Background technology
With biochemical development, people are gradually stepped up to the understanding of collagen, and different tissues are extracted from animal
In different types of collagen, its function and effect are also different, collagen as immunoglobulin, rich in diversity and
The specificity of Tissue distribution, be with each tissue, the relevant functional protein of organ function, with culture fishery and processing industry
Develop rapidly, it is big to produce substantial amounts of leftover bits and pieces fish head, fish-skin, fin, fish tail, fish-bone and its residual flesh of fish, wherein fish-skin, fish scale
7.5%-10% is accounted for, collagen accounts for fish-skin, 1/3rd or so of squama raw material, if making full use of, can not only improve fish
The added value of processing, while can reduce environmental pollution, good economic benefit and social benefit are obtained, contains what is enriched in fish-skin
Collagen, therefore fish-skin can be processed into collagen and gelatin and its addition product, and collagen and its modified product category boiomacromolecule
Material, nutrient and healthcare products, superior cosmetics, food, biological pesticide, bio-feritlizer etc. can be further processed into, had higher
Economic value.
Prior art such as Authorization Notice No. is CN103131746B Chinese invention patent, discloses one kind and utilizes compound egg
The method that white enzyme prepares active collagen, comprises the following steps:1)Fish-skin mixed liquor by pretreatment adds compound protein
Enzyme is digested;Wherein described compound protease comprises at least papain, bromelain, trypsase, neutral protein
Two kinds in enzyme, animal proteolytic enzyme, acid protease and pepsin;2)Obtained enzymolysis liquid is subjected to centrifugal treating, taken
Supernatant;3)Saltoutd after supernatant is concentrated by ultrafiltration;4)Ultrafiltration desalination is carried out again and is concentrated;Wherein, fish-skin mixed liquor
Concentration be 2.0-8.0wt%, pH 2-6, the addition of the compound protease is the 2.0- of fish-skin mixed liquor weight
8.0wt%.The inventive method is safe, has no side effect, preparation-obtained active collagen have recovery rate, purity and
The advantages that thermal denaturation temperature, but it is inconvenient for operation in practical application, and the collagen activity of extraction is not high.The content of the invention
It is an object of the invention to provide a kind of DNA purity height, extraction convenience, activity stabilized use catfish fish guts protease
The method for extracting collagen.
The present invention is directed to the problem of being mentioned in above-mentioned technology, and the technical scheme taken is:Carried with catfish fish guts protease
The method for taking collagen, including pretreatment, degreasing, digest, saltout, dialysing, concretely comprise the following steps:
Pretreatment:Fish-skin is subjected to stripping and slicing pretreatment, is soaked, is filtered with degreasing cotton yarn, fish with 25-30 times of inorganic agent of its quality
Skin is washed repeatedly with distilled water, is fully drained, and inorganic agent is concentration 2-2.5%NaCl and 0.1-0.3mol/L NaOH mixed liquors,
Duration 6-10h is soaked, inorganic agent is added in the fish-skin after stripping and slicing, increases the contact area of inorganic agent and fish-skin, accelerates reaction
Speed, the muscle fibril in fish-skin is removed, the non-collagen composition destroyed in fish-skin so that fish-skin softens, and foreign protein separates out.

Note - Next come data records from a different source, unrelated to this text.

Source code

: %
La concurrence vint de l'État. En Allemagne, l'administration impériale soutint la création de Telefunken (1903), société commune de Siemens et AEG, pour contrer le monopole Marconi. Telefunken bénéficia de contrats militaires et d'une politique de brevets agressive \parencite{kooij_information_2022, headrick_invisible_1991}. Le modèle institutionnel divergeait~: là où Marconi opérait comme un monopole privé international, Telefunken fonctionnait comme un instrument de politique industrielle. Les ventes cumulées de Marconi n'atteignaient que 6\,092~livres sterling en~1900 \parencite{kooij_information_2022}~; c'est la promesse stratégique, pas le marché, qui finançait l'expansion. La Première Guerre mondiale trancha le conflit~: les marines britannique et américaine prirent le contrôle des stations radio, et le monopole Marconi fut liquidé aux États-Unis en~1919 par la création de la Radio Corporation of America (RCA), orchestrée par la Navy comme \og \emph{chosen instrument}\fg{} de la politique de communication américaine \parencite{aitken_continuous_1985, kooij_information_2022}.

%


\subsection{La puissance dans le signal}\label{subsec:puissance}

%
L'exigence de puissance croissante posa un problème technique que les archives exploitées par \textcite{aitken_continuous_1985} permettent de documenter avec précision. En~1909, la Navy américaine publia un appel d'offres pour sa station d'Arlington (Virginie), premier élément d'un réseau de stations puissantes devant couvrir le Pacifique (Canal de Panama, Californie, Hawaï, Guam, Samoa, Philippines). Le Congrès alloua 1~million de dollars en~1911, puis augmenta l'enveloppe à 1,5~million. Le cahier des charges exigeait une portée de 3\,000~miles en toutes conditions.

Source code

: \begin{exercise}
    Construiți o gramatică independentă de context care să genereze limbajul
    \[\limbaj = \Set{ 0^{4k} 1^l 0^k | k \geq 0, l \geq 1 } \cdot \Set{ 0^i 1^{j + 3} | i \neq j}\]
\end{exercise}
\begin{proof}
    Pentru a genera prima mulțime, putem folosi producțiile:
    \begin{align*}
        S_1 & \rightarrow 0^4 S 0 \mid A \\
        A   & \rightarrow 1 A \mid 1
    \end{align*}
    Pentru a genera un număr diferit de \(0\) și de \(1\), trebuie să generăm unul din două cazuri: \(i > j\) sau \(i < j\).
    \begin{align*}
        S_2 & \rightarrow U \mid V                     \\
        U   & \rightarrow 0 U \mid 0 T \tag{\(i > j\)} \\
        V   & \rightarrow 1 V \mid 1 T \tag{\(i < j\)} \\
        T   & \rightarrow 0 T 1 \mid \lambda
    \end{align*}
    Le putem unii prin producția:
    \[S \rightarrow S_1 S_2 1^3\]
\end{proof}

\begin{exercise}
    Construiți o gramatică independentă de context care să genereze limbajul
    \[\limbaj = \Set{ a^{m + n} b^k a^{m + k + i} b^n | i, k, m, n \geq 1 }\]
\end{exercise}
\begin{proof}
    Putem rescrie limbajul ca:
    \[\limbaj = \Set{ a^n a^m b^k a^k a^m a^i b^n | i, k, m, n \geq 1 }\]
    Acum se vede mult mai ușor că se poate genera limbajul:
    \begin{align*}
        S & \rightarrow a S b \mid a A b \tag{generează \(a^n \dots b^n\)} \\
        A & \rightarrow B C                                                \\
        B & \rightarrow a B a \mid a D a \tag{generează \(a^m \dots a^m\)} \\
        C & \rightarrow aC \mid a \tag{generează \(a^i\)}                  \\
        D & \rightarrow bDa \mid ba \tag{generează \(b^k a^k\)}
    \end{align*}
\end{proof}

The addition of neutral salt can also reduce collagen hydro, and collagen purification can be preferably by the collagen in fish-skin and foreign protein point
Open, so as to fully remove soluble non-collagen, obtain higher recovery rate;
Degreasing:30-40 times of the mixed liquor that its quality is added in fish-skin after the pre-treatment soaks 12-15h in 4-8 DEG C, with steaming
Distilled water is washed repeatedly, is fully drained, and mixed liquor composition is ether, isopropanol, distilled water, and the content ratio of three is 2:2:8-10,
By adding mixed liquor in fish-skin after the pre-treatment, make the lipolyse in fish-skin in mixed liquor, so as in immersion process
Middle removal fish-skin superabundant fats, until fat eliminates, then are cleaned with distilled water and are drained, so as to get fish-skin degreasing, impurity elimination
Matter, facilitate the extraction of collagen;
Enzymolysis:Catfish visceral protein enzyme and distilled water are added in broken fish-skin after degreasing, digests 6-7h at 50-60 DEG C, fish-skin,
W/v between catfish visceral protein enzyme, distilled water three is 1g:0.01-0.02g:5-9ml, after enzymolysis terminates,
100-110 DEG C of enzyme deactivation 10-12min, filtering, collect filtrate;Catfish visceral protein enzyme makes the specific of the intercellular protein of fish-skin
For peptide bond hydrolysis so that cell dissociation, the specific peptide bond of protein is because of flexural deformation and is activated hydrolyzing, and forms amino and carboxylic respectively
Base, micromolecule polypeptide or amino acid are obtained, discharge from fish-skin cell, operated by enzyme deactivation, make unnecessary catfish internal organ
Protease terminating reaction, prevent that enzymolysis is excessive, the filtrate containing collagen is obtained after filtering;
Saltout:Sodium chloride is added in the filtrate of collection to saltout, and sodium chloride final concentration is reached 2.2-2.5mol/L, at 4-7 DEG C,
12-15min is centrifuged under 12000-13000r/min, abandons supernatant, obtains sediment;By the way that collagen filtrate is mixed with sodium chloride
Closing, centrifugation, obtain salt precipitation thing, the sodium chloride added in the step makes the solubility of collagen reduce and Precipitation,
Above method advantage is that sodium chloride sedimentation effect of saltouing is good, saves energy consumption;
Dialysis:After precipitating with 0.2-0.5mol/L acetate dissolutions, bag filter dialysis is transferred to, detects, pours out to without chlorion
The collagen solution in bag is analysed, freeze-drying, obtains off-white color collagen;Above-mentioned dialysis procedure will dissolve with sediment
Acetate solution is fitted into the bag filter containing distilled water, and sealing is dialysed, by the collagen solution cooling treatment in bag filter
Afterwards, off-white color collagen is produced, the above method in the solution can be by bag filter using small-molecule substance, and macromolecular substances
The purpose of separation small molecular weight impurity by the property of bag filter, can not be reached, simple to operate, effect is good, saves energy consumption.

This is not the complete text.